MathVision
MathVision is a multimodal dataset bringing together more than 3,000 mathematical problems from real competitions, with their visual context, covering 16 disciplines and 5 levels of difficulty.
Description
The dataset MathVision offers a collection of high quality visual mathematical problems, based on real competitions. Each example includes a contextual image and an associated question, covering a wide variety of disciplines and levels of difficulty.
What is this dataset for?
- Evaluate the visual mathematical reasoning skills of multimodal models
- Train models to solve complex problems using images and text
- Test performance across a broad range of mathematical disciplines
Can it be enriched or improved?
Yes, the dataset can be supplemented with additional annotations on the resolution methods or data from other competitions to broaden the diversity of problems.
🔎 In summary
🧠 Recommended for
- Multimodal AI researchers
- LMMs developers
- Math educators
🔧 Compatible tools
- Hugging Face Datasets
- PyTorch
- TensorFlow
- Multimodal frameworks
💡 Tip
Use this dataset to benchmark the mathematical visual reasoning skills of LMM models.
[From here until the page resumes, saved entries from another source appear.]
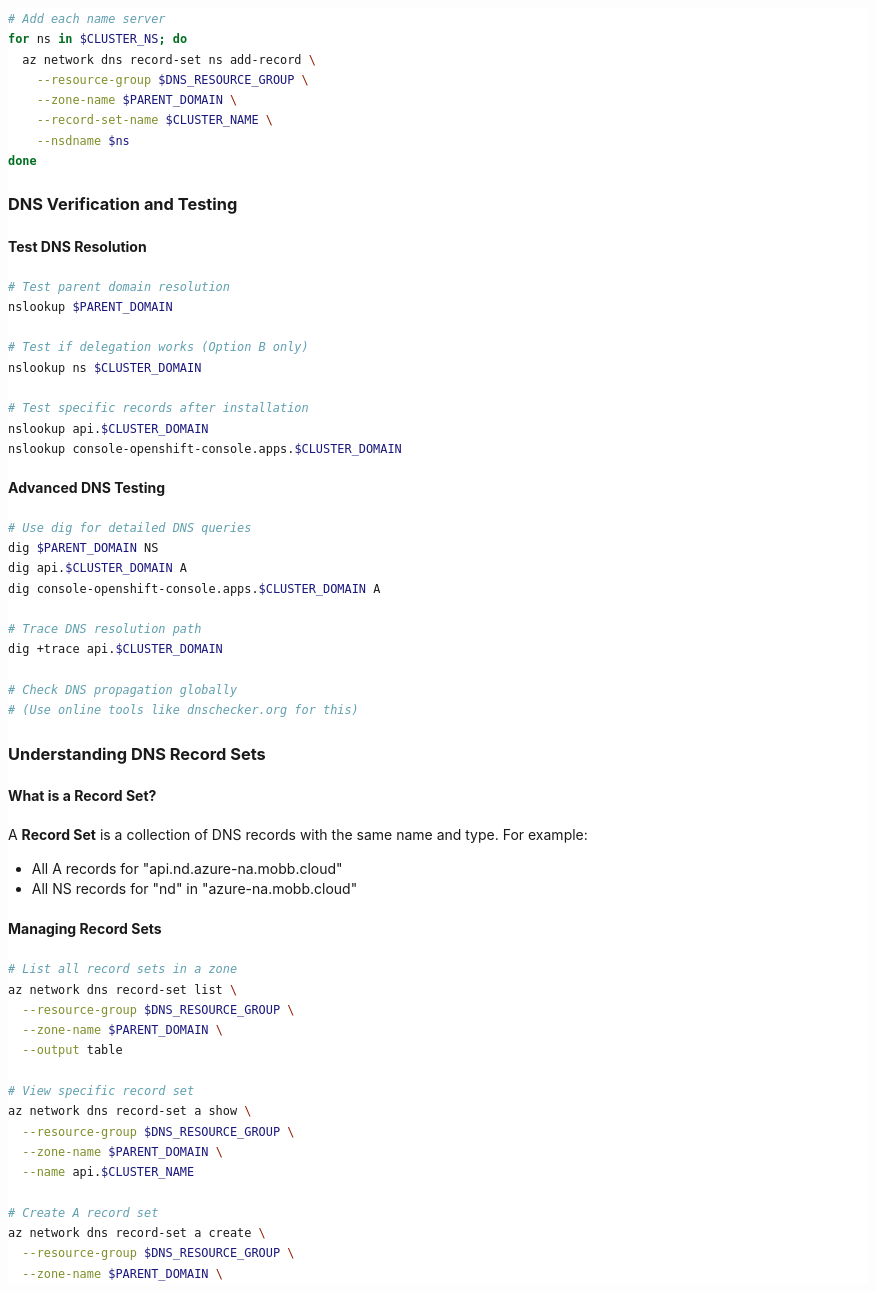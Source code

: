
 ```bash
# Add each name server
for ns in $CLUSTER_NS; do
  az network dns record-set ns add-record \
    --resource-group $DNS_RESOURCE_GROUP \
    --zone-name $PARENT_DOMAIN \
    --record-set-name $CLUSTER_NAME \
    --nsdname $ns
done
```

### DNS Verification and Testing

#### Test DNS Resolution
```bash
# Test parent domain resolution
nslookup $PARENT_DOMAIN

# Test if delegation works (Option B only)
nslookup ns $CLUSTER_DOMAIN

# Test specific records after installation
nslookup api.$CLUSTER_DOMAIN
nslookup console-openshift-console.apps.$CLUSTER_DOMAIN
```

#### Advanced DNS Testing
```bash
# Use dig for detailed DNS queries
dig $PARENT_DOMAIN NS
dig api.$CLUSTER_DOMAIN A
dig console-openshift-console.apps.$CLUSTER_DOMAIN A

# Trace DNS resolution path
dig +trace api.$CLUSTER_DOMAIN

# Check DNS propagation globally
# (Use online tools like dnschecker.org for this)
```

### Understanding DNS Record Sets

#### What is a Record Set?
A **Record Set** is a collection of DNS records with the same name and type. For example:
- All A records for "api.nd.azure-na.mobb.cloud"
- All NS records for "nd" in "azure-na.mobb.cloud"

#### Managing Record Sets
```bash
# List all record sets in a zone
az network dns record-set list \
  --resource-group $DNS_RESOURCE_GROUP \
  --zone-name $PARENT_DOMAIN \
  --output table

# View specific record set
az network dns record-set a show \
  --resource-group $DNS_RESOURCE_GROUP \
  --zone-name $PARENT_DOMAIN \
  --name api.$CLUSTER_NAME

# Create A record set
az network dns record-set a create \
  --resource-group $DNS_RESOURCE_GROUP \
  --zone-name $PARENT_DOMAIN \
```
Frequently Asked Questions
What type of math problems are included in MathVision?
The dataset covers 16 different mathematical disciplines, with various problems in difficulty.
Does the dataset only contain images or also text?
Each example combines a contextual image with the associated math question in text.
Is this dataset suitable for training large multimodal models?
Yes, it is ideal for fine-tuning and evaluation, although the volume is limited for a full workout.